Een symbool van het oogstseizoen, ze duiken elke herfst op – die maïskolven met veelkleurige korrels die deuren sieren en centerpieces sieren. Dus hoe verschilt deze decoratieve maïs, in Amerika bekend als flint maïs of Indiase maïs, van andere soorten maïs? Hoe lang bestaat het al? En wordt het alleen geteeld om er goed uit te zien naast pompoenen, kalebassen en vogelverschrikkers in die seizoensgebonden displays, of kun je het ook echt eten?
Amaïs groeit nergens ter wereld in het wild. In plaats daarvan is deze gedomesticeerde plant ergens in de laatste 10.000 jaar, door menselijk ingrijpen, geëvolueerd uit teosinte, een vorm van wild Mexicaans gras. Maïs, die oorspronkelijk in Amerika werd geteeld, werd eind 1400 door Christoffel Columbus naar Europa gebracht; dankzij andere ontdekkingsreizigers en handelaars vond de plant al snel ingang in een groot deel van de rest van de wereld. In Amerika leerden de vroege kolonisten het verbouwen van maïs van de Indianen, voor wie het een basisvoedingsmiddel was.

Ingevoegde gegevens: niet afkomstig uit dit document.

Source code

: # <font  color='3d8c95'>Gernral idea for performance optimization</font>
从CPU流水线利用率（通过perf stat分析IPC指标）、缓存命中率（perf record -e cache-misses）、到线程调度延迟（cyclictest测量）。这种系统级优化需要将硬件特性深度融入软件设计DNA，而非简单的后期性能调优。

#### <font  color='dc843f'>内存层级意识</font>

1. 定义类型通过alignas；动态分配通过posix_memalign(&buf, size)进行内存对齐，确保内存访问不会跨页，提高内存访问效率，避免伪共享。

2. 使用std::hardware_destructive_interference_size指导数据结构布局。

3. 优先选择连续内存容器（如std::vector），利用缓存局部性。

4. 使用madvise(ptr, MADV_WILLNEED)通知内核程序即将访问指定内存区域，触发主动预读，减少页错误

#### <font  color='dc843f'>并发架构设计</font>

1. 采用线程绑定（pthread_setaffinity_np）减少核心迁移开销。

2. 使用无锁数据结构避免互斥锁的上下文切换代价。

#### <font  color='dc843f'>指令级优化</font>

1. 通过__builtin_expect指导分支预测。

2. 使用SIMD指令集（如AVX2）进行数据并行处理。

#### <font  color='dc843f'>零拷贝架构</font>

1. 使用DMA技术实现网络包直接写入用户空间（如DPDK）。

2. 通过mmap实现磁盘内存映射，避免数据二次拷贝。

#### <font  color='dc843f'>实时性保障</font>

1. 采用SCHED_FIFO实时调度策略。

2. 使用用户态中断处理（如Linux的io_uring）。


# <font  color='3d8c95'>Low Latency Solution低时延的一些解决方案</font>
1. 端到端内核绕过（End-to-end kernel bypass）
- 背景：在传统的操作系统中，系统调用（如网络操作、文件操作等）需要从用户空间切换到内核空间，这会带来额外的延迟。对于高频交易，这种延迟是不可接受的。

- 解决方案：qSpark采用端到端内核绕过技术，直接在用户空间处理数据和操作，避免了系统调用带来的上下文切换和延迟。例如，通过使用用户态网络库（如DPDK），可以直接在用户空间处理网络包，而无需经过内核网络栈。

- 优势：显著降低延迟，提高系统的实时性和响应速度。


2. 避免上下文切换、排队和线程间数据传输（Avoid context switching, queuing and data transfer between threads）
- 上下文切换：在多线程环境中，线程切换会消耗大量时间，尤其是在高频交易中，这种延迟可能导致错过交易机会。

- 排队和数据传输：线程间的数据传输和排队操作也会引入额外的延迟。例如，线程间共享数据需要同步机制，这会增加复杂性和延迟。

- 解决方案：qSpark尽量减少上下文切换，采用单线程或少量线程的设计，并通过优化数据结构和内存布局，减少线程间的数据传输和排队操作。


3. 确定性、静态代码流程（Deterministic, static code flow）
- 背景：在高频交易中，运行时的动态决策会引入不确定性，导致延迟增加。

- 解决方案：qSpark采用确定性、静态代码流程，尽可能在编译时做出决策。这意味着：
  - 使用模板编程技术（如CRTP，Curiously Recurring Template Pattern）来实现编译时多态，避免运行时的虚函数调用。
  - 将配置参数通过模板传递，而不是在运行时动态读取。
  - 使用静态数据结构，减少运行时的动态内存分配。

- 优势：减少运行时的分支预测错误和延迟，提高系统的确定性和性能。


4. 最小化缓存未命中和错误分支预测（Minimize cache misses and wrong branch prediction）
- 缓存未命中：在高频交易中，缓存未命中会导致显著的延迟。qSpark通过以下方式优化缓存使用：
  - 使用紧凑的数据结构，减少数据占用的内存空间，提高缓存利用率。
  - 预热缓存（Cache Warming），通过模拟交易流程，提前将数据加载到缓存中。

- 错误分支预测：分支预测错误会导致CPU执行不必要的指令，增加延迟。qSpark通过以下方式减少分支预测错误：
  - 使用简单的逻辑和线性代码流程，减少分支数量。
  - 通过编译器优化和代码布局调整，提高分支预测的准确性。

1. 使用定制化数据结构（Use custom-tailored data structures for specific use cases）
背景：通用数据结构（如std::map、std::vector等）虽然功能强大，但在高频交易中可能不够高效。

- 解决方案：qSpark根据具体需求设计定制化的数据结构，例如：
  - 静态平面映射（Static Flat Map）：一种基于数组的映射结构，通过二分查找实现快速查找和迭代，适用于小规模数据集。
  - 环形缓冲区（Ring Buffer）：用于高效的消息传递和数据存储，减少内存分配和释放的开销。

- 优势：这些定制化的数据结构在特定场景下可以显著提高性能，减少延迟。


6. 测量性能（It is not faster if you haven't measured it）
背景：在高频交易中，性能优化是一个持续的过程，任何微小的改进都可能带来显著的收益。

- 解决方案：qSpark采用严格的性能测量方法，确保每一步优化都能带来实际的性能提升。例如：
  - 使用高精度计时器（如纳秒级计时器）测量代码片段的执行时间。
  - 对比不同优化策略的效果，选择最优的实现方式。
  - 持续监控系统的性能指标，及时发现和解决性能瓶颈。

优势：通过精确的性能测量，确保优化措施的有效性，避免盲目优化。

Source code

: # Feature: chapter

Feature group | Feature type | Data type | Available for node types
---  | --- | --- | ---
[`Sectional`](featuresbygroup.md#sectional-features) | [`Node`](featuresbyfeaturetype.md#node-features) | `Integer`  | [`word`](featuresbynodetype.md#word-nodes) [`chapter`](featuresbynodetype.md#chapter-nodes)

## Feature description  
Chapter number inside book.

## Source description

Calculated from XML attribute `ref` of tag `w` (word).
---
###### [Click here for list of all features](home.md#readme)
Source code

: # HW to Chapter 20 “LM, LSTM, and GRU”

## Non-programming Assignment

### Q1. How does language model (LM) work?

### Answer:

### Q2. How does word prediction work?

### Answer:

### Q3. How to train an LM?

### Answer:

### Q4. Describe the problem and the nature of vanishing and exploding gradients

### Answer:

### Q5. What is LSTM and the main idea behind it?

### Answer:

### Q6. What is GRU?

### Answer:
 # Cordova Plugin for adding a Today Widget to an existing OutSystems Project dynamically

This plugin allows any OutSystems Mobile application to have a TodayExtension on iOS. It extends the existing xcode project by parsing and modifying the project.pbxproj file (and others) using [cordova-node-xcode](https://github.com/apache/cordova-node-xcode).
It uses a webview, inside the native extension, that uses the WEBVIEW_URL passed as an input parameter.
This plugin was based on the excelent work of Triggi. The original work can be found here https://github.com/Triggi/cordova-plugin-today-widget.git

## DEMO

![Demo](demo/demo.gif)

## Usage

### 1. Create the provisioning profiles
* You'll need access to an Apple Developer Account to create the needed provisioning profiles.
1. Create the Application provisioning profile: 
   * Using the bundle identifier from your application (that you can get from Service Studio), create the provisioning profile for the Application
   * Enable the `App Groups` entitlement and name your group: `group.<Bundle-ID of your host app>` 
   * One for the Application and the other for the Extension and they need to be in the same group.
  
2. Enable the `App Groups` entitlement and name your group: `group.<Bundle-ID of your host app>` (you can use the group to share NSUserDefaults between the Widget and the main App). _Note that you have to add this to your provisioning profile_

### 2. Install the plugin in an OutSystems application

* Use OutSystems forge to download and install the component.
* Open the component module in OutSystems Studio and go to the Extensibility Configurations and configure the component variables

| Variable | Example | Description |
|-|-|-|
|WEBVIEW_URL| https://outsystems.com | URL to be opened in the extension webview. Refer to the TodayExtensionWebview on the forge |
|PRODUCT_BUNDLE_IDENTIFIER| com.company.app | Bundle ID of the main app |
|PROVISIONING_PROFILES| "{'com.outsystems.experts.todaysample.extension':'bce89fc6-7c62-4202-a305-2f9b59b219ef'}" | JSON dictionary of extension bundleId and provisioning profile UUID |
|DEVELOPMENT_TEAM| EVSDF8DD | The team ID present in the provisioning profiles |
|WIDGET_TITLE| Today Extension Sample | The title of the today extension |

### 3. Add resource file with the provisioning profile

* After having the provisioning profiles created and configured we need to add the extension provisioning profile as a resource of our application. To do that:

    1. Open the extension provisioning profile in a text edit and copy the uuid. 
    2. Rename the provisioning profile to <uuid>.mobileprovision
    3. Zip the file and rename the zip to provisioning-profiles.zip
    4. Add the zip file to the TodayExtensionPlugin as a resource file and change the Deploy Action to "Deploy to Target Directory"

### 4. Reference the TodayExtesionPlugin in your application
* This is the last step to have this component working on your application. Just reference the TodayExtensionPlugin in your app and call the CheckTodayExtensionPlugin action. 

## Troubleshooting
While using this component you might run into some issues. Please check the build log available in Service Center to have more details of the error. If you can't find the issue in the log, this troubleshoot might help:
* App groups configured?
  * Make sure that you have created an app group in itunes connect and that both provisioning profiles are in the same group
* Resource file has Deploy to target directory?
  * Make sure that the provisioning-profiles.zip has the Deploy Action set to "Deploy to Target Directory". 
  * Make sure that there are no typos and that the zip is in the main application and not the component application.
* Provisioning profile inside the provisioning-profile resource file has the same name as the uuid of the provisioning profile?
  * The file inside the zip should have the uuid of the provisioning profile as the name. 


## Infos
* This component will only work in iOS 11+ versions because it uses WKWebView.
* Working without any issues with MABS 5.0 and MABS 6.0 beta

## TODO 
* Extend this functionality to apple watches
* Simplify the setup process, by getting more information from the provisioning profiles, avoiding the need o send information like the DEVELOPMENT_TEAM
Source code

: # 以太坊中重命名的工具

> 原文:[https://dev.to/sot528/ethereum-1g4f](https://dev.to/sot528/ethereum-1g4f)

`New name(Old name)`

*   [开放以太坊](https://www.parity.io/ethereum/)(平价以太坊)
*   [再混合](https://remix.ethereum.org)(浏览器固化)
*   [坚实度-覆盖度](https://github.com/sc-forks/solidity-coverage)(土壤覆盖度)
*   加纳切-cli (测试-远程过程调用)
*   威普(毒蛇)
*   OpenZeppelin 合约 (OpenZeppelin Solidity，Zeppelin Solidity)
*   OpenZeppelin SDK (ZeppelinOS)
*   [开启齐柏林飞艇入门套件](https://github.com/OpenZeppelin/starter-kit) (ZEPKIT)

Gecumeerd door zowel dieren als mensen (volgens sommige rekeningen zit maïs in 75 procent van alle kruidenierswaren) , wordt maïs ook gebruikt in een breed scala van niet-culinaire producten, waaronder ethanol, farmaceutische producten, stoffen, make-up, explosieven, papierwaren en verf. De Verenigde Staten zijn ’s werelds grootste producent en exporteur van maïs, waarvan het grootste deel wordt verbouwd in het Midwesten. Verreweg de meest verbouwde maïssoort in Amerika is de deukmaïs (ook wel veldmaïs genoemd), die hoofdzakelijk wordt gebruikt als veevoeder. Deukmaïs, dat ook wordt gebruikt voor de vervaardiging van industriële producten en verwerkte voedingsmiddelen, dankt zijn naam aan de inkeping die aan de buitenkant van de rijpe korrels ontstaat doordat het harde en zachte zetmeel in elke korrel tijdens het rijpen ongelijk krimpt. De maïssoort die gewoonlijk wordt gegeten is suikermaïs, die kan worden gekookt en direct van de kolf kan worden gegeten, en die ook in blik of diepvries wordt verkocht. Net als platte maïs zijn de korrels meestal geel of wit.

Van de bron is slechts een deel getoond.